Education analyst and retired Los Angeles teacher Larry Sand observed that at the recent annual meeting of the National Education Association, the country’s largest teachers union, “politics is the centerpiece.”
Even mainstream Education Week noted that the NEA is “moving in a more openly progressive direction” and pointed to the union’s headlong dive into hot button non-education-related issues.
Meanwhile, the NEA rejected a motion that would have pledged the union to “re-dedicate itself to the pursuit of increased student learning in every public school in America” and to “make student learning the priority of the Association.”
Not to be outdone, American Federation of Teachers boss Randi Weingarten, in a recent major speech, decried the fixation on math and English, even though around two-thirds of American public school eighth-graders failed to score at the proficient level in math and reading on the latest National Assessment of Educational Progress exam.
Rather than spending time on these vital core subjects, Ms. Weingarten said, “we need more civics participation,” which she said includes “the fight for social justice.”
In other words, less math and reading, more time for political indoctrination.
Shockingly, though, after inveighing against Trump administration policies and accusing the president of authoritarianism, Ms. Weingarten revealed herself advocated shutting down the free discourse of ideas.
“In a civil society,” she asserted, “there are no ‘both sides’ on matters of human dignity, equal rights, tolerance of diversity, civility and truth, or the rule of law.”
Translation: If you disagree with Ms. Weingarten and her political agenda then your views cannot be included in the discourse of civil society.
Indeed, Ms. Weingarten makes it chillingly clear: “These are not options against which other beliefs can be regarded as equally worthy.”
“We’ve changed the narrative,” Ms. Weingarten argued, “now we have to change the politics,” which “takes power.”
And what will the AFT do with that power?
Ms. Weingarten explained, “we need to build our power so we can move our agenda,” which includes not just pouring more tax dollars into public schools — which she never proved will improve student achievement — but also a slew of non-education-related political issues ranging from universal health care to climate change.
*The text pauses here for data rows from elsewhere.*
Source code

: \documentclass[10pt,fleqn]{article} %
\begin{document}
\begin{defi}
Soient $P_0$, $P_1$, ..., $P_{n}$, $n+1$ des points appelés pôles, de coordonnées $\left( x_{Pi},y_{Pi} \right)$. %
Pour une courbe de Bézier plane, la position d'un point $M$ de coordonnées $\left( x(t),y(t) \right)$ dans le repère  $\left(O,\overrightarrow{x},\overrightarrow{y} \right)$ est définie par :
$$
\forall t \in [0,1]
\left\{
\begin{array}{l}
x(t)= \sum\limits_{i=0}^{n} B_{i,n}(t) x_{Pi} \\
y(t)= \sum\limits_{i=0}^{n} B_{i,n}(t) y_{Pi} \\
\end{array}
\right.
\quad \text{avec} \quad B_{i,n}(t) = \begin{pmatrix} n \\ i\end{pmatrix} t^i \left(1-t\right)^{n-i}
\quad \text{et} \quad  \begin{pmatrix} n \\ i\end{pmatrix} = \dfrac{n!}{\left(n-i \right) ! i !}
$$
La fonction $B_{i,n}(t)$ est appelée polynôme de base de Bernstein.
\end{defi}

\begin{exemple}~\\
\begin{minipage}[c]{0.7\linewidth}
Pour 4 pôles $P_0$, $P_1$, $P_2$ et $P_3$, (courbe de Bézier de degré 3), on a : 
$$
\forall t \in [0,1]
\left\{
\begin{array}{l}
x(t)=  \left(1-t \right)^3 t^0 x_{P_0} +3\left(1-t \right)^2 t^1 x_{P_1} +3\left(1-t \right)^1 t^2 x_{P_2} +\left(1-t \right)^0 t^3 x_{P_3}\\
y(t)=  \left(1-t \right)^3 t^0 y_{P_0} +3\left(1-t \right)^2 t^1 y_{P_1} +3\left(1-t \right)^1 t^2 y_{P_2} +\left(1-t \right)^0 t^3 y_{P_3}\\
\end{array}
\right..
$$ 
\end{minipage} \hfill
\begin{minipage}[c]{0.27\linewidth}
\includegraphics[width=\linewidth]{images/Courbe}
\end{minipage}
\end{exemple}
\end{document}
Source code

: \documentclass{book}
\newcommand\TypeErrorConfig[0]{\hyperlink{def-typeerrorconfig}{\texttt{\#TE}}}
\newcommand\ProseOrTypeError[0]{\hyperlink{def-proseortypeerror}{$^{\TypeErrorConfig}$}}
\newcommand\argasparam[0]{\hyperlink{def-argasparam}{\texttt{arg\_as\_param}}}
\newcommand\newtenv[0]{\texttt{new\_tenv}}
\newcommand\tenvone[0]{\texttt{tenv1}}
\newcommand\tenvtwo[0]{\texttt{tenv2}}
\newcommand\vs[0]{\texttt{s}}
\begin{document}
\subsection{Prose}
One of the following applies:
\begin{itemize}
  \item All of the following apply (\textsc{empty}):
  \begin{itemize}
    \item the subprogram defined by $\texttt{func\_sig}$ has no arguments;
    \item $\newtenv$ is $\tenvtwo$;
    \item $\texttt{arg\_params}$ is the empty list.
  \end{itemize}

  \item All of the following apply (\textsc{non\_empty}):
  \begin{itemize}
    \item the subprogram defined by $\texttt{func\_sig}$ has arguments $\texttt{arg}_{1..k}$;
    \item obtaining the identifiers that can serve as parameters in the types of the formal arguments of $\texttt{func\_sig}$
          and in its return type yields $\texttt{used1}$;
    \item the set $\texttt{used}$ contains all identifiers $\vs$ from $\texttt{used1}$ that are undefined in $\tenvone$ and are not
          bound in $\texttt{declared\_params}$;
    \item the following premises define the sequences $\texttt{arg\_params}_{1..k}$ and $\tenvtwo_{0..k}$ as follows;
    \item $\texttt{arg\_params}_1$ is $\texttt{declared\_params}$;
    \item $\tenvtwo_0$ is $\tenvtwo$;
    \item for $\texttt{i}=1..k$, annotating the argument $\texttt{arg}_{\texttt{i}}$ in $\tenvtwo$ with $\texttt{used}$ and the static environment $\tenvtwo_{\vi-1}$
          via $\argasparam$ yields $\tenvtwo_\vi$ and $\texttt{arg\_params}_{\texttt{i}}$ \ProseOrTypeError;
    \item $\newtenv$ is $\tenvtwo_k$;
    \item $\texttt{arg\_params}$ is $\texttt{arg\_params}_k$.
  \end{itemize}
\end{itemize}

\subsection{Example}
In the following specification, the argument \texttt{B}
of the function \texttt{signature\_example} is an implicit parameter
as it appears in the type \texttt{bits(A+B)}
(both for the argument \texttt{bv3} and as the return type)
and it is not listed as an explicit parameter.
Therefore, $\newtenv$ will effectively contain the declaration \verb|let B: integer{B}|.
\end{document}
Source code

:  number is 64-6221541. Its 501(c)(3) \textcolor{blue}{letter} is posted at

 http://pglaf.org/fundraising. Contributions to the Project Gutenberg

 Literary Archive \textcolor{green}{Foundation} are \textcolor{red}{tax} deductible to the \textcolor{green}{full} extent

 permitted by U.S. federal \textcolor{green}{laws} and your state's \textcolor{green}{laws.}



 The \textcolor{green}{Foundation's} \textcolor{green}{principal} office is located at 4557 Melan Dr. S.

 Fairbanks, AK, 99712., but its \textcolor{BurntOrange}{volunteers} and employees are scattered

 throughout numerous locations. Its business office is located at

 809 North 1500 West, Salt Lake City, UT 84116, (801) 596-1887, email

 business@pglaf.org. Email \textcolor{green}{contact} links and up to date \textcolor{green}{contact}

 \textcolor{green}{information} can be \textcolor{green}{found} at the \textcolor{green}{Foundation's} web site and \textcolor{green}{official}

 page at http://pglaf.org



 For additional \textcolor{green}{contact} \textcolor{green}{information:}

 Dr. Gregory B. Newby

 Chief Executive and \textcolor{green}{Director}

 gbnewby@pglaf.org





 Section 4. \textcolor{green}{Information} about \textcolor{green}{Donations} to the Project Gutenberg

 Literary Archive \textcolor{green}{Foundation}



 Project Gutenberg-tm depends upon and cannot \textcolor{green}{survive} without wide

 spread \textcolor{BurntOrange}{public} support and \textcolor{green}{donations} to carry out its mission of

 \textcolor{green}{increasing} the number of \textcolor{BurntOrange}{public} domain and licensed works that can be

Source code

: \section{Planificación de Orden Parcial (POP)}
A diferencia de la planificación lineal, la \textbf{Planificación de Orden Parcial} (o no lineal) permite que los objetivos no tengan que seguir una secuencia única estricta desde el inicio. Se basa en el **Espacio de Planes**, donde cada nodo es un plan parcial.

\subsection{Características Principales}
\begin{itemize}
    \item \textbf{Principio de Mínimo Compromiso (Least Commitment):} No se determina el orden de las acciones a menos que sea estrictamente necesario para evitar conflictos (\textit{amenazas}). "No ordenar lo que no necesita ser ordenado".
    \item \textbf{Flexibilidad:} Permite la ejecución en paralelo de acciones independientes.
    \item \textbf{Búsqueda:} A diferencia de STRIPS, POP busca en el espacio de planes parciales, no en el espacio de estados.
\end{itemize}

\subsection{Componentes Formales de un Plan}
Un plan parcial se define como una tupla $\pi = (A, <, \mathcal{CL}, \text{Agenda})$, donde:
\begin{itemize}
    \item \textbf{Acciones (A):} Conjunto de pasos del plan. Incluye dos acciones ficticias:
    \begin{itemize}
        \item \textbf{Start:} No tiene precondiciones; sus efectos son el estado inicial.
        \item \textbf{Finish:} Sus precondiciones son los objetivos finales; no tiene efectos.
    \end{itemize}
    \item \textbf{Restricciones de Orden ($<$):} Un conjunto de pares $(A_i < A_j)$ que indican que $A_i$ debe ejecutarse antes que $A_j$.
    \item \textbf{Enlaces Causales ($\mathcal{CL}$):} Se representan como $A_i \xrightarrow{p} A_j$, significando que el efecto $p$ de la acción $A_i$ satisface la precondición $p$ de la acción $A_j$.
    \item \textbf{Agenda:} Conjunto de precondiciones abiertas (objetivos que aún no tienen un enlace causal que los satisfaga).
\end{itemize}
Ms. Weingarten’s emphasis on power and recasting what Americans are allowed and not allowed to believe reminds one of George Orwell’s observation from his novel “1984”: “Power is tearing human minds to pieces and putting them together again in new shapes of your own choosing.”
Finally, in a kind of victory dance, Ms. Weingarten boasted that the AFT has been unaffected by the U.S. Supreme Court’s Janus decision, which freed government workers from paying union fees.
Ironically, however, teachers may now find that the AFT and the NEA’s lurch to the left, push for power and use of children as political pawns, and Orwellian attack on freedom too much to take, serving as catalysts for their exit from the unions.
This is already the case in California. According to research from the Mackinac Center, they’ve documented a roughly 20 percent opt-out rate on average so far of union members in California leaving their union since the 2018 Janus decision. Nationally, the NEA has lost 2.8 percent of its membership since the Janus ruling.
Hubris, therefore, may end up being the unions’ undoing.
Lance Izumi is senior director of the Center for Education at the Pacific Research Institute. He is the author of the 2019 book “Choosing Diversity: How Charter Schools Promote Diverse Learning Models and Serve the Diverse Needs of Parents and Children.”